Problem 1:

Find the ground state energy of the He atom using the variational method.

Useful information:
ψ_1s(r) = (1/πa₀³)^½exp(-r/a₀) for the hydrogen atom.
<ψ_1s|(1/r)|ψ_1s> = 1/a₀.
<ψ_1s|∇²|ψ_1s> = -1/a₀².
∫∫d³r d³r'|ψ_1s(r)|²|ψ_1s(r')|²(1/|r - r'|) = 5/(8a₀).

Solution:

• Concepts:
  The variational method
• Reasoning:
  We are asked to find the ground state energy of the He atom using the variational method.
• Details of the calculation:
  H = P₁²/(2m) + P₂²/(2m) - 2e²/r₁ - 2e²/r₂ + e²/r₁₂ = H₁ + H₂ + V₁₂.
  e² = q_e²/(4πε₀) in SI units.
  Let us use as a trial function  ψ(r₁,r₂) = (1/πa³)exp(-(r₁ + r₂)/a).
  We are guided by the ground state wave function of hydrogen, ψ(r) = (1/πa₀³)^½exp(-r/a₀).

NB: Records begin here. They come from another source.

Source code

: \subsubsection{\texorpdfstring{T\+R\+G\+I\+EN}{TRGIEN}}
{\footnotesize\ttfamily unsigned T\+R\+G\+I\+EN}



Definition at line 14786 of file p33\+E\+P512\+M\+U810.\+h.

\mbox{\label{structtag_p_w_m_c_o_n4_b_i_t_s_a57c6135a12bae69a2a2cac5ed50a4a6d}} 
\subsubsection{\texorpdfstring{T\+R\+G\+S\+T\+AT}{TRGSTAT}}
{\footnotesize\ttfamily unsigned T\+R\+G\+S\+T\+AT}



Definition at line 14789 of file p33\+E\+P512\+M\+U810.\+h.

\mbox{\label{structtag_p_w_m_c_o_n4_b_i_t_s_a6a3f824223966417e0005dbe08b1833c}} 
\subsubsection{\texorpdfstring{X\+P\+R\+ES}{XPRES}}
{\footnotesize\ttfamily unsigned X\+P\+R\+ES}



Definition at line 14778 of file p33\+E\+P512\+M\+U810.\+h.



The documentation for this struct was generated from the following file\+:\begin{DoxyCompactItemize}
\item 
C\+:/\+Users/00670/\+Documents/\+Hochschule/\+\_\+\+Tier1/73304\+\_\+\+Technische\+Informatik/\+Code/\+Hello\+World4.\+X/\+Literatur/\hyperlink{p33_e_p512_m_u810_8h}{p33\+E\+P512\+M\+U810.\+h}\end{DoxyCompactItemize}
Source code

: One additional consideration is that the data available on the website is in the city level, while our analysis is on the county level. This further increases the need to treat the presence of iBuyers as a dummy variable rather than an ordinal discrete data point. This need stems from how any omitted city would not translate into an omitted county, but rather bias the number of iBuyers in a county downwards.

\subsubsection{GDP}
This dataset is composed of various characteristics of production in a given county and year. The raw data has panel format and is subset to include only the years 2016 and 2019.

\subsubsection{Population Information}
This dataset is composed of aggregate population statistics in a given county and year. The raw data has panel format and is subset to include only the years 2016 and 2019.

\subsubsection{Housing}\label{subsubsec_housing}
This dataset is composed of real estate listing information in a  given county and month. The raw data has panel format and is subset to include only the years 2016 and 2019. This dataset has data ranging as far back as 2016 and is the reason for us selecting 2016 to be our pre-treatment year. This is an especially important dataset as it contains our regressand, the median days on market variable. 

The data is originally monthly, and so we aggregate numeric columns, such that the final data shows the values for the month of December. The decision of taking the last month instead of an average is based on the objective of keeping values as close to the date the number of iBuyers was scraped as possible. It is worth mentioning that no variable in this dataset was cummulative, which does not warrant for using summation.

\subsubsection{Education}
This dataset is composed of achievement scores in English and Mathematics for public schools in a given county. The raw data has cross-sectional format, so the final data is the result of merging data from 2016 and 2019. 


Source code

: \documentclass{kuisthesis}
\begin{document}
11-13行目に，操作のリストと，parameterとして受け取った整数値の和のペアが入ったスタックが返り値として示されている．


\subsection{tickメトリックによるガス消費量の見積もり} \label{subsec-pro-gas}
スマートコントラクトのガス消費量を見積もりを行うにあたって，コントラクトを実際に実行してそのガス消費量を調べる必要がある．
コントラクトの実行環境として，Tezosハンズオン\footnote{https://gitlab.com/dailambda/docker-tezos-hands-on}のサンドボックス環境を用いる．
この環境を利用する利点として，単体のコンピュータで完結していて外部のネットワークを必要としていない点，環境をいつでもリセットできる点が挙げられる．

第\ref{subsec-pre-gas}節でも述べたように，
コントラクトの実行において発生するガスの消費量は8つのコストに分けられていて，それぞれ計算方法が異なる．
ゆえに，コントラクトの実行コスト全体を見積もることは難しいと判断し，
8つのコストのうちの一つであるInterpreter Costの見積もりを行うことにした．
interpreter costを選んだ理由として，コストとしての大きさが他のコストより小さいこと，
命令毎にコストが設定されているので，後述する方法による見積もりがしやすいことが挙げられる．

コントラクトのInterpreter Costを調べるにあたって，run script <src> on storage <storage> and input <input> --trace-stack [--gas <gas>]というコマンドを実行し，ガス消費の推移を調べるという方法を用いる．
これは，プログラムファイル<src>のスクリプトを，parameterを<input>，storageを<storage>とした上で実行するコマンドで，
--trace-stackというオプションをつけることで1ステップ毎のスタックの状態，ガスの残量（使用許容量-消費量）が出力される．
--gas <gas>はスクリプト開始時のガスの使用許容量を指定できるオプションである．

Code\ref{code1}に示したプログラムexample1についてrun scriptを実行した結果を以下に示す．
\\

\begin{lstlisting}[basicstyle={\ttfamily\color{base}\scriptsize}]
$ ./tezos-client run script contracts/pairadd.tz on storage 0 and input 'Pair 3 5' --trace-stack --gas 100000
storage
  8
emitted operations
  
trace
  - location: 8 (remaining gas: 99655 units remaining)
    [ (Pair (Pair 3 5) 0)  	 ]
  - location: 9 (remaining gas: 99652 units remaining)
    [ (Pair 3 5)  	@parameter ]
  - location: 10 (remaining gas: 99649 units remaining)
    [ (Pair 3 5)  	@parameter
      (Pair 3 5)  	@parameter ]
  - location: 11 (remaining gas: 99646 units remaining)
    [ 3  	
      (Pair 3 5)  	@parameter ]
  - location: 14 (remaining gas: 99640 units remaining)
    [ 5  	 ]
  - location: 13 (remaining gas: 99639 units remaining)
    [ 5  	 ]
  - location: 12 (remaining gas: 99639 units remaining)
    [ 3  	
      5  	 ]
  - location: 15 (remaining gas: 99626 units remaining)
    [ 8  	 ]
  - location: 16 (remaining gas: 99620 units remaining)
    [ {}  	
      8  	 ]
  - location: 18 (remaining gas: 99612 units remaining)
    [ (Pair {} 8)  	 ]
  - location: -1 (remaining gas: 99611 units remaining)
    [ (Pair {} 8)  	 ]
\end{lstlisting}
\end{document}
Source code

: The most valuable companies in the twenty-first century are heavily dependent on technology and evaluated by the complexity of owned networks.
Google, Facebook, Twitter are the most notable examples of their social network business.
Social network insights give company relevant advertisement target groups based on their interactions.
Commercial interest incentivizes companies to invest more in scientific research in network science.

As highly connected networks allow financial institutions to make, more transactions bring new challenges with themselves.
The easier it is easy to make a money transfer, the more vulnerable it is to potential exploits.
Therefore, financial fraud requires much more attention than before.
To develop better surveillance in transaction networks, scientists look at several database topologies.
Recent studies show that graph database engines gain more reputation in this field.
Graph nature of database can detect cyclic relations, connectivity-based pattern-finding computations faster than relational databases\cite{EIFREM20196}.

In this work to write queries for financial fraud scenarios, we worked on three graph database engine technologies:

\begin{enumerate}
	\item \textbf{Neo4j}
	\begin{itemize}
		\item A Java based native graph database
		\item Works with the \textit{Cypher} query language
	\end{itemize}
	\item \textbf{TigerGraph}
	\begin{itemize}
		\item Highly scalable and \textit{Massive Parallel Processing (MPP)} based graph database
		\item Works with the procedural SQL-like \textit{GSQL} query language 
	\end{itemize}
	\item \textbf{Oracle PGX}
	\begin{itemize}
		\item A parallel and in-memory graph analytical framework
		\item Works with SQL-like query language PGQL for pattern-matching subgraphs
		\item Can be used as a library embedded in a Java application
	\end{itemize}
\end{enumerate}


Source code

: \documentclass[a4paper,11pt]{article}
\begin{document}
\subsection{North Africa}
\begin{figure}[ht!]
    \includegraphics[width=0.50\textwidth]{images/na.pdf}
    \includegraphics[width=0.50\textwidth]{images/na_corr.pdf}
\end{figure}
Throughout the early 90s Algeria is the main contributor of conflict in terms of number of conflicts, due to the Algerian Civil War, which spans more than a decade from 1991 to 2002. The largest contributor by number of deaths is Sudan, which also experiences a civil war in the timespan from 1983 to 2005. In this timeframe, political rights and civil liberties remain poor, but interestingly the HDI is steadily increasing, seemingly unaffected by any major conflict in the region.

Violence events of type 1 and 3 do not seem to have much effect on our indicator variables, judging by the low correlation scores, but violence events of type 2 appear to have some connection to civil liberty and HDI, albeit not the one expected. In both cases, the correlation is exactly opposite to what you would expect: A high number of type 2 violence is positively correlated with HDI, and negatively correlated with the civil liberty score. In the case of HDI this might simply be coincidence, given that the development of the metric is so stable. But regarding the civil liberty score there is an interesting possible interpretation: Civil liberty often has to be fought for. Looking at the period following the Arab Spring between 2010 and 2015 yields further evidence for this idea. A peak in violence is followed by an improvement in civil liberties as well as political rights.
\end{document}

  The adjustable parameter in our trial function is a = a₀/Z'. 
  ψ(r₁,r₂) is a product function, ψ(r₁,r₂) = Φ₁(r₁)Φ₂(r₂).
  Φ₁(r₁) = (1/πa³)^½exp(-r₁/a),  Φ₂(r₂) = (1/πa³)^½exp(-r₂/a).
  <ψ|H|ψ> = <Φ₁|H₁|Φ₁> + <Φ₂|H₂|Φ₂> + <ψ|V₁₂|ψ>.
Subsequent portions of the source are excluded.